| EXERCISE DETAILS |
Report all lines below with the word "aria".

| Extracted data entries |

---

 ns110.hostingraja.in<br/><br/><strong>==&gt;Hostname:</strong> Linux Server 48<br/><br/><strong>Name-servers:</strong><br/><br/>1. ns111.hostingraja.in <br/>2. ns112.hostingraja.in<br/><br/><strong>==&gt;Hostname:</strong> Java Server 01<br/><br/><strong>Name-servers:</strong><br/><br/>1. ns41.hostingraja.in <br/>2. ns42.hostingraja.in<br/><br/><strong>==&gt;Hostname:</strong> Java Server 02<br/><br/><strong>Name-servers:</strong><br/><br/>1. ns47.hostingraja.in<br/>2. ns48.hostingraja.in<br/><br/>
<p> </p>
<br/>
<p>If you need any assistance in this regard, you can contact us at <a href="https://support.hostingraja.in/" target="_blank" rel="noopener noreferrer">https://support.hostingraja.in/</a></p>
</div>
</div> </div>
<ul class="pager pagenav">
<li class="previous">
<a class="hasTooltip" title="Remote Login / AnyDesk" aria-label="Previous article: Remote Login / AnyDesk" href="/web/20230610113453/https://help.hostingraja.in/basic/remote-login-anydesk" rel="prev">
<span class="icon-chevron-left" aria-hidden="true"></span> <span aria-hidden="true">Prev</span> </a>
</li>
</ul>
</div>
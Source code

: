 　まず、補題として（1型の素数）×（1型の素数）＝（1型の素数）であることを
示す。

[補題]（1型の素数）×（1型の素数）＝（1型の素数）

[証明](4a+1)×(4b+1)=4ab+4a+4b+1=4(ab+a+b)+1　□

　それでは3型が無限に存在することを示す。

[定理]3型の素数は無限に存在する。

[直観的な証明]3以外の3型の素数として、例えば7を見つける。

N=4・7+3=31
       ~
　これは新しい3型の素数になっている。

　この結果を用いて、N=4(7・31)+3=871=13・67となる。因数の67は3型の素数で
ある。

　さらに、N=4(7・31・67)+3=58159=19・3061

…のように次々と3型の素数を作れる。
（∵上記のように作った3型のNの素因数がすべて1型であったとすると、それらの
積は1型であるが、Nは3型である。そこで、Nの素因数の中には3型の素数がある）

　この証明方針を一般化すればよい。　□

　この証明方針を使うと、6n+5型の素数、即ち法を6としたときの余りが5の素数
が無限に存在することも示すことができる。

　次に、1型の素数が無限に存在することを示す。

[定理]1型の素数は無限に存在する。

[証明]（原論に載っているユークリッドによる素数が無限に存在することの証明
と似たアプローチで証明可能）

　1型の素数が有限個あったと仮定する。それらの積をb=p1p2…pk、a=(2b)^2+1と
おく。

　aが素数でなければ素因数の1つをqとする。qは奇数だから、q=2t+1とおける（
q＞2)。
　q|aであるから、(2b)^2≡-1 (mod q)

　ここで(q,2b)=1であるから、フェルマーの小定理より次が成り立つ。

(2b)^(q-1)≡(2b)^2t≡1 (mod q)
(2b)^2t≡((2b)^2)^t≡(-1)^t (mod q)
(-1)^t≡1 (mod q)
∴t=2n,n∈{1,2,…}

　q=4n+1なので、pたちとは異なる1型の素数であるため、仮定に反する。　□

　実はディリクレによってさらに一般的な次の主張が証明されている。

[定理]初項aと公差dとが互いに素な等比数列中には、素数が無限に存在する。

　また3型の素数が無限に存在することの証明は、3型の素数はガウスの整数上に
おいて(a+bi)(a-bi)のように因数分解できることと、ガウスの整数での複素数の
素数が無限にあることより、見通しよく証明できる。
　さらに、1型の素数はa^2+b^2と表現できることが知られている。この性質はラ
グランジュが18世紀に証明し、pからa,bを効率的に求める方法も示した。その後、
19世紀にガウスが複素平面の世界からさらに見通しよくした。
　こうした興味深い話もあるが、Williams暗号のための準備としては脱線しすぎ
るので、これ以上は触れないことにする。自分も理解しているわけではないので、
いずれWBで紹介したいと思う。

---

| RESPONSE BELOW |
<a class="hasTooltip" title="Remote Login / AnyDesk" aria-label="Previous article: Remote Login / AnyDesk" href="/web/20230610113453/https://help.hostingraja.in/basic/remote-login-anydesk" rel="prev">
<span class="icon-chevron-left" aria-hidden="true"></span> <span aria-hidden="true">Prev</span> </a>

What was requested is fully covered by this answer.